» Source records
-.-.-

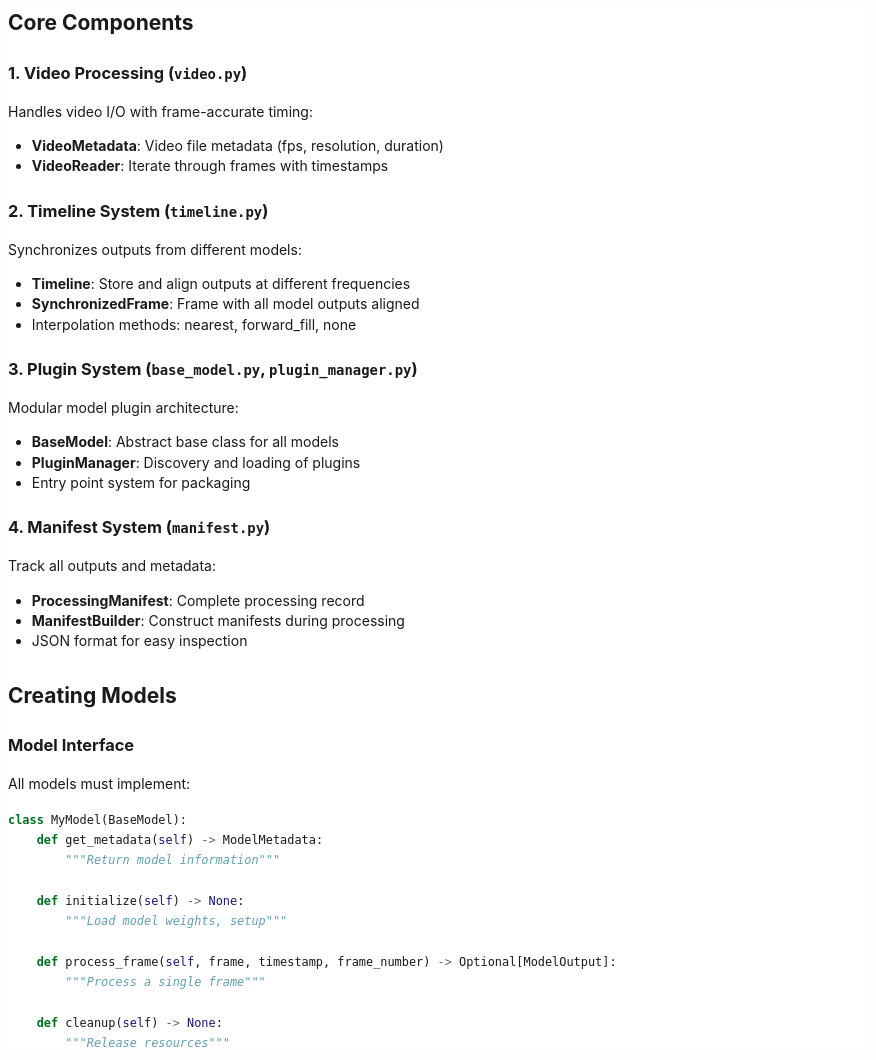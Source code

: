 ## Core Components

### 1. Video Processing (`video.py`)

Handles video I/O with frame-accurate timing:

- **VideoMetadata**: Video file metadata (fps, resolution, duration)
- **VideoReader**: Iterate through frames with timestamps

### 2. Timeline System (`timeline.py`)

Synchronizes outputs from different models:

- **Timeline**: Store and align outputs at different frequencies
- **SynchronizedFrame**: Frame with all model outputs aligned
- Interpolation methods: nearest, forward_fill, none

### 3. Plugin System (`base_model.py`, `plugin_manager.py`)

Modular model plugin architecture:

- **BaseModel**: Abstract base class for all models
- **PluginManager**: Discovery and loading of plugins
- Entry point system for packaging

### 4. Manifest System (`manifest.py`)

Track all outputs and metadata:

- **ProcessingManifest**: Complete processing record
- **ManifestBuilder**: Construct manifests during processing
- JSON format for easy inspection

## Creating Models

### Model Interface

All models must implement:

```python
class MyModel(BaseModel):
    def get_metadata(self) -> ModelMetadata:
        """Return model information"""

    def initialize(self) -> None:
        """Load model weights, setup"""

    def process_frame(self, frame, timestamp, frame_number) -> Optional[ModelOutput]:
        """Process a single frame"""

    def cleanup(self) -> None:
        """Release resources"""
```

-.-.-

» Problem details
Among the records above, find the lines that contain "class" and copy every one.

» Exercise response
- **BaseModel**: Abstract base class for all models
class MyModel(BaseModel):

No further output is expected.